What is required: Below are the records. Gather each line that holds "green".

Data records:
»»

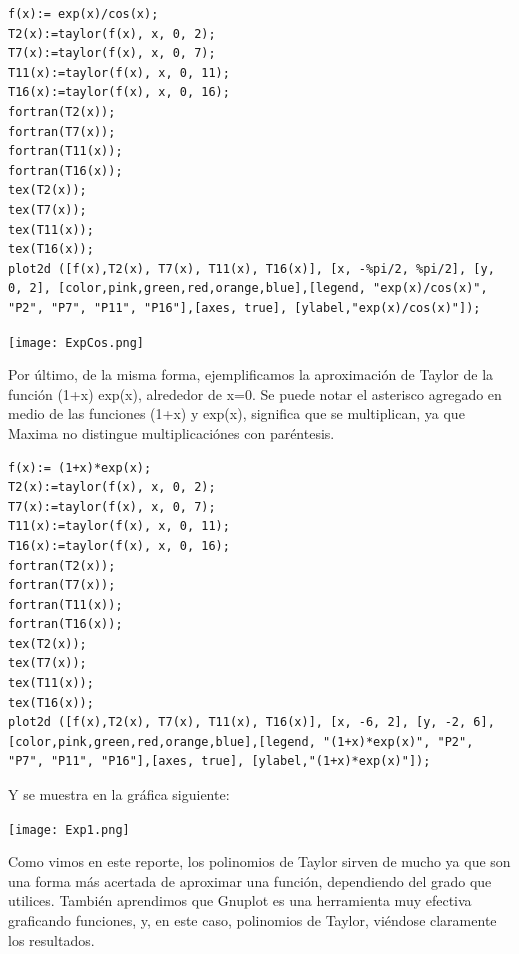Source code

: \documentclass[12pt]{article}
\begin{document}
\begin{verbatim}
f(x):= exp(x)/cos(x);
T2(x):=taylor(f(x), x, 0, 2);
T7(x):=taylor(f(x), x, 0, 7);
T11(x):=taylor(f(x), x, 0, 11);
T16(x):=taylor(f(x), x, 0, 16);
fortran(T2(x));
fortran(T7(x));
fortran(T11(x));
fortran(T16(x));
tex(T2(x));
tex(T7(x));
tex(T11(x));
tex(T16(x));
plot2d ([f(x),T2(x), T7(x), T11(x), T16(x)], [x, -%pi/2, %pi/2], [y, 0, 2], [color,pink,green,red,orange,blue],[legend, "exp(x)/cos(x)", "P2", "P7", "P11", "P16"],[axes, true], [ylabel,"exp(x)/cos(x)"]);
\end{verbatim}

\begin{center}
	\texttt{[image: ExpCos.png]}\\
\end{center}

Por último, de la misma forma, ejemplificamos la aproximación de Taylor de la función (1+x) exp(x), alrededor de x=0. Se puede notar el asterisco agregado en medio de las funciones (1+x) y exp(x), significa que se multiplican, ya que Maxima no distingue multiplicaciónes con paréntesis.

\begin{verbatim}
f(x):= (1+x)*exp(x);
T2(x):=taylor(f(x), x, 0, 2);
T7(x):=taylor(f(x), x, 0, 7);
T11(x):=taylor(f(x), x, 0, 11);
T16(x):=taylor(f(x), x, 0, 16);
fortran(T2(x));
fortran(T7(x));
fortran(T11(x));
fortran(T16(x));
tex(T2(x));
tex(T7(x));
tex(T11(x));
tex(T16(x));
plot2d ([f(x),T2(x), T7(x), T11(x), T16(x)], [x, -6, 2], [y, -2, 6], [color,pink,green,red,orange,blue],[legend, "(1+x)*exp(x)", "P2", "P7", "P11", "P16"],[axes, true], [ylabel,"(1+x)*exp(x)"]);
\end{verbatim}

Y se muestra en la gráfica siguiente:

\begin{center}
	\texttt{[image: Exp1.png]}\\
\end{center}

Como vimos en este reporte, los polinomios de Taylor sirven de mucho ya que son una forma más acertada de aproximar una función, dependiendo del grado que utilices. También aprendimos que Gnuplot es una herramienta muy efectiva graficando funciones, y, en este caso, polinomios de Taylor, viéndose claramente los resultados.

\end{document}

««

Output of the exercise:
plot2d ([f(x),T2(x), T7(x), T11(x), T16(x)], [x, -%pi/2, %pi/2], [y, 0, 2], [color,pink,green,red,orange,blue],[legend, "exp(x)/cos(x)", "P2", "P7", "P11", "P16"],[axes, true], [ylabel,"exp(x)/cos(x)"]);
plot2d ([f(x),T2(x), T7(x), T11(x), T16(x)], [x, -6, 2], [y, -2, 6], [color,pink,green,red,orange,blue],[legend, "(1+x)*exp(x)", "P2", "P7", "P11", "P16"],[axes, true], [ylabel,"(1+x)*exp(x)"]);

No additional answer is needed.